Record extracts below:
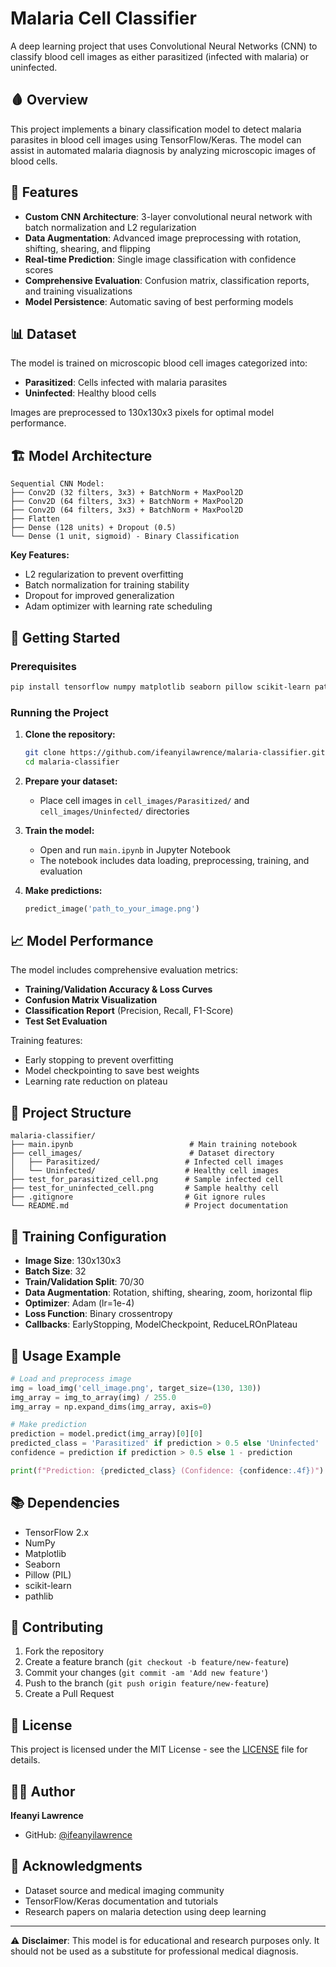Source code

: # Malaria Cell Classifier

A deep learning project that uses Convolutional Neural Networks (CNN) to classify blood cell images as either parasitized (infected with malaria) or uninfected.

## 🩸 Overview

This project implements a binary classification model to detect malaria parasites in blood cell images using TensorFlow/Keras. The model can assist in automated malaria diagnosis by analyzing microscopic images of blood cells.

## 🎯 Features

- **Custom CNN Architecture**: 3-layer convolutional neural network with batch normalization and L2 regularization
- **Data Augmentation**: Advanced image preprocessing with rotation, shifting, shearing, and flipping
- **Real-time Prediction**: Single image classification with confidence scores
- **Comprehensive Evaluation**: Confusion matrix, classification reports, and training visualizations
- **Model Persistence**: Automatic saving of best performing models

## 📊 Dataset

The model is trained on microscopic blood cell images categorized into:
- **Parasitized**: Cells infected with malaria parasites
- **Uninfected**: Healthy blood cells

Images are preprocessed to 130x130x3 pixels for optimal model performance.

## 🏗️ Model Architecture

```
Sequential CNN Model:
├── Conv2D (32 filters, 3x3) + BatchNorm + MaxPool2D
├── Conv2D (64 filters, 3x3) + BatchNorm + MaxPool2D  
├── Conv2D (64 filters, 3x3) + BatchNorm + MaxPool2D
├── Flatten
├── Dense (128 units) + Dropout (0.5)
└── Dense (1 unit, sigmoid) - Binary Classification
```

**Key Features:**
- L2 regularization to prevent overfitting
- Batch normalization for training stability
- Dropout for improved generalization
- Adam optimizer with learning rate scheduling

## 🚀 Getting Started

### Prerequisites

```bash
pip install tensorflow numpy matplotlib seaborn pillow scikit-learn pathlib
```

### Running the Project

1. **Clone the repository:**
   ```bash
   git clone https://github.com/ifeanyilawrence/malaria-classifier.git
   cd malaria-classifier
   ```

2. **Prepare your dataset:**
   - Place cell images in `cell_images/Parasitized/` and `cell_images/Uninfected/` directories

3. **Train the model:**
   - Open and run `main.ipynb` in Jupyter Notebook
   - The notebook includes data loading, preprocessing, training, and evaluation

4. **Make predictions:**
   ```python
   predict_image('path_to_your_image.png')
   ```

## 📈 Model Performance

The model includes comprehensive evaluation metrics:
- **Training/Validation Accuracy & Loss Curves**
- **Confusion Matrix Visualization**
- **Classification Report** (Precision, Recall, F1-Score)
- **Test Set Evaluation**

Training features:
- Early stopping to prevent overfitting
- Model checkpointing to save best weights
- Learning rate reduction on plateau

## 📁 Project Structure

```
malaria-classifier/
├── main.ipynb                          # Main training notebook
├── cell_images/                        # Dataset directory
│   ├── Parasitized/                   # Infected cell images
│   └── Uninfected/                    # Healthy cell images
├── test_for_parasitized_cell.png      # Sample infected cell
├── test_for_uninfected_cell.png       # Sample healthy cell
├── .gitignore                         # Git ignore rules
└── README.md                          # Project documentation
```

## 🔧 Training Configuration

- **Image Size**: 130x130x3
- **Batch Size**: 32
- **Train/Validation Split**: 70/30
- **Data Augmentation**: Rotation, shifting, shearing, zoom, horizontal flip
- **Optimizer**: Adam (lr=1e-4)
- **Loss Function**: Binary crossentropy
- **Callbacks**: EarlyStopping, ModelCheckpoint, ReduceLROnPlateau

## 🧪 Usage Example

```python
# Load and preprocess image
img = load_img('cell_image.png', target_size=(130, 130))
img_array = img_to_array(img) / 255.0
img_array = np.expand_dims(img_array, axis=0)

# Make prediction
prediction = model.predict(img_array)[0][0]
predicted_class = 'Parasitized' if prediction > 0.5 else 'Uninfected'
confidence = prediction if prediction > 0.5 else 1 - prediction

print(f"Prediction: {predicted_class} (Confidence: {confidence:.4f})")
```

## 📚 Dependencies

- TensorFlow 2.x
- NumPy
- Matplotlib
- Seaborn
- Pillow (PIL)
- scikit-learn
- pathlib

## 🤝 Contributing

1. Fork the repository
2. Create a feature branch (`git checkout -b feature/new-feature`)
3. Commit your changes (`git commit -am 'Add new feature'`)
4. Push to the branch (`git push origin feature/new-feature`)
5. Create a Pull Request

## 📄 License

This project is licensed under the MIT License - see the [LICENSE](LICENSE) file for details.

## 👨‍💻 Author

**Ifeanyi Lawrence**
- GitHub: [@ifeanyilawrence](https://github.com/ifeanyilawrence)

## 🙏 Acknowledgments

- Dataset source and medical imaging community
- TensorFlow/Keras documentation and tutorials
- Research papers on malaria detection using deep learning

---

⚠️ **Disclaimer**: This model is for educational and research purposes only. It should not be used as a substitute for professional medical diagnosis.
End of Record extracts.
• _Problem to work on_
Output exactly, and only, the lines running from the one that contains "- GitHub: [@ifeanyilawrence](https://github.com/ifeanyilawrence)" through the last line of the entries above.

• _Response_
- GitHub: [@ifeanyilawrence](https://github.com/ifeanyilawrence)

## 🙏 Acknowledgments

- Dataset source and medical imaging community
- TensorFlow/Keras documentation and tutorials
- Research papers on malaria detection using deep learning

---

⚠️ **Disclaimer**: This model is for educational and research purposes only. It should not be used as a substitute for professional medical diagnosis.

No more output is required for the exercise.